O sujeito cancional criado por Tom Zé em "Navegador de
canções" (Tropicália lixo lógico, 2012) não é o expert que, treinado, mas
sem conhecimento, dá conselhos sem experiências. Ele é o intelectual que,
carregado de traços mnemônicos, defende uma tese: “Aquilo que os meninos do
Nordeste jogavam fora quando travavam contato com Aristóteles escapulia do
córtex, se alinhava no hipotálamo e ali adormecia. Tornava-se lixo, só que um
lixo dotado de lógica própria. (...) Um lixo lógico!” (Tom Zé, revista Bravo!
179, jul/2012).
O sujeito cancional é o narrador: ponte entre passado e presente,
apontando o pensar do esquecimento das diferenças. Pensar no presente é sempre
rememorar e mirar no futuro. Nem as trevas da ignorância, nem as luzes da
verdade. Utópico, o sujeito cancional mostra que sem utopia estamos condenados
à irrelevância.
Ao cantar os versos "Longe, sozinho, / Ventos marinhos,
/ Eu navegava canções", acompanhado por uma melodia montada essencialmente
por instrumentos de cordas (violão, violino, cello, rabeca) cujo conjunto
lembra os provençais, o mítico cantador nordestino, Tom Zé rejeita o
desaparecimento do passado e convida o ouvinte a com ele navegar na trama
melódica. Isso sem contar a recuperação da presença do coro - muitas vozes - em
momentos pontuais da canção.
O sujeito da canção "Navegador de canções",
narrando sua experiência, abre o leque das possibilidades sonoras e vocais que
compõem a brasilidade, algo que Tom Zé reconhece disparado na Tropicália: ápice
estético da valoração da mistura, do resgate das culturais orais.

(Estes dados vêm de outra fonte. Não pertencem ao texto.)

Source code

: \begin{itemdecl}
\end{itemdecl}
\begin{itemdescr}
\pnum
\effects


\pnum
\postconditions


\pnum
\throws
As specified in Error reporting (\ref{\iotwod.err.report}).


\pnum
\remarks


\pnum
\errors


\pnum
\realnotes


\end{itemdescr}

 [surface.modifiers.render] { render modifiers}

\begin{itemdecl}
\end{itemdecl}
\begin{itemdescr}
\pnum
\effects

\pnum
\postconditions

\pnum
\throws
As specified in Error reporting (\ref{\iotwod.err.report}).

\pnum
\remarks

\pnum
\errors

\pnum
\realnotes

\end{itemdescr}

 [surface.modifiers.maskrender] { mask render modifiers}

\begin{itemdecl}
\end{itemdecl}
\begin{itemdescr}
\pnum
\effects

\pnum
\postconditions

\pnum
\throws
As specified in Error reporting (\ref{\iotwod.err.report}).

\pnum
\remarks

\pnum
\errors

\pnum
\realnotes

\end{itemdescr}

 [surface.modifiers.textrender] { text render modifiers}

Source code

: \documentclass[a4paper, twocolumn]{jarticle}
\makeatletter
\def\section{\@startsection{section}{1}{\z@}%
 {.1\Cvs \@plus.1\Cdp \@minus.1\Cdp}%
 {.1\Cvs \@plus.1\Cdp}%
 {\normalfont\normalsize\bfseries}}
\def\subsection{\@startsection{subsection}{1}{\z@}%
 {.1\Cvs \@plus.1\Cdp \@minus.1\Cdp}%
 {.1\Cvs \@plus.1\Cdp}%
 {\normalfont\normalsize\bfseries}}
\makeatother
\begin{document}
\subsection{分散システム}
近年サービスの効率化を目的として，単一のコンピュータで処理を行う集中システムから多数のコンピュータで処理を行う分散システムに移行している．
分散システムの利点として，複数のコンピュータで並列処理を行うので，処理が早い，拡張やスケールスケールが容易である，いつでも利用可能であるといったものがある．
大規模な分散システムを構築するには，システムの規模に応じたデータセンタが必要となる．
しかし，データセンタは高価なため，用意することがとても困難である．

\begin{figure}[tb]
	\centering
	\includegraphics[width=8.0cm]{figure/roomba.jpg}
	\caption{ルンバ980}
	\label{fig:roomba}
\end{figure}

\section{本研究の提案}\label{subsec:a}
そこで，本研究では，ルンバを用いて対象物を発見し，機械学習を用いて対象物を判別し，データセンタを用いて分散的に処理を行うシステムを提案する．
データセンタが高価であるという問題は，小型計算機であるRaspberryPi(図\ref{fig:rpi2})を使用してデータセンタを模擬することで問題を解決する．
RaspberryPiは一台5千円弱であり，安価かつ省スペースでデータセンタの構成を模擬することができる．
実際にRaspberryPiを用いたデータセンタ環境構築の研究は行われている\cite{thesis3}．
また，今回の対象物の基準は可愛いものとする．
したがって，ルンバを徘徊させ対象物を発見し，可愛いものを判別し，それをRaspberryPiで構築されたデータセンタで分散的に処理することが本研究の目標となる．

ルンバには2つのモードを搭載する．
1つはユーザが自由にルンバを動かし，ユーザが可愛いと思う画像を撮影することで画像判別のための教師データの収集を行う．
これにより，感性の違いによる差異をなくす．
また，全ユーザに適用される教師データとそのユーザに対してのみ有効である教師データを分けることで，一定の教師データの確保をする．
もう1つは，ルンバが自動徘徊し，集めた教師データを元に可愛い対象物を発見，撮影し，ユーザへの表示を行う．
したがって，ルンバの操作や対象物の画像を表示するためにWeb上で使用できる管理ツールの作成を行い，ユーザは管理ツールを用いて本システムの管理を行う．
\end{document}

Ao ritmo da gavota (dança francesa) e do fado, o sujeito da
canção narra sua dança particular, porque coletiva-Brasil, entre os bordões
(palavras e cordas de instrumentos) que alimentam as canções nossas de cada
dia. O narrador-cancionista afirma que canta, que chegou "ao porto dos
bordões, / onde botam ovos as canções" ao navegar, ao se permitir correr o
risco de se deixar ser afetado por diversos extratos sonoros.
Condenado à civilização ocidental e à liberdade da utopia
tropical, o sujeito da canção de Tom Zé ancora no ninho, no centro, no núcleo
duro da questão: berçário dos analfatóteles (analfabetos em Aristóteles)
"onde botam ovos as canções". Ele descobre na confiança na dança
"das cardeais direções" o seu lugar de cancionista brasileiro não
comportado: tropicalista.
***
Navegador de canções
(Tom Zé)
Longe, sozinho,
Ventos marinhos,
Eu navegava canções,
Ia na dança,
Na confiança,
Das cardeais direções.
Eu navegava canções.
O fado ministrava meu noivado
Com duetos, minuetos,
Corais, corais.
Uma gavota me guiou
Ao porto dos bordões,
Onde botam ovos as canções.
Canções, canções.
Ô ô canção
3 comentários:
Leonardo, o disco suscitar as ligações que você fez é muito animador. E você estabeleceu ligações e conclusões num texto bem escrito, que volta o leitor para o trabalho criticado. Muito obrigado, meu caro. O alimento de quem faz é o juízo de quem olha. E como é necessário esse alimento, para continuar agindo!
Um grande abraço, fico-lhe muito grato e dou parabéns.
Tom Zé
Léo, por isso, dentre outros motivos, você é o meu coorientador!!
Muito bom! Gostei muito de seu blog e vou recomendar! Parabéns.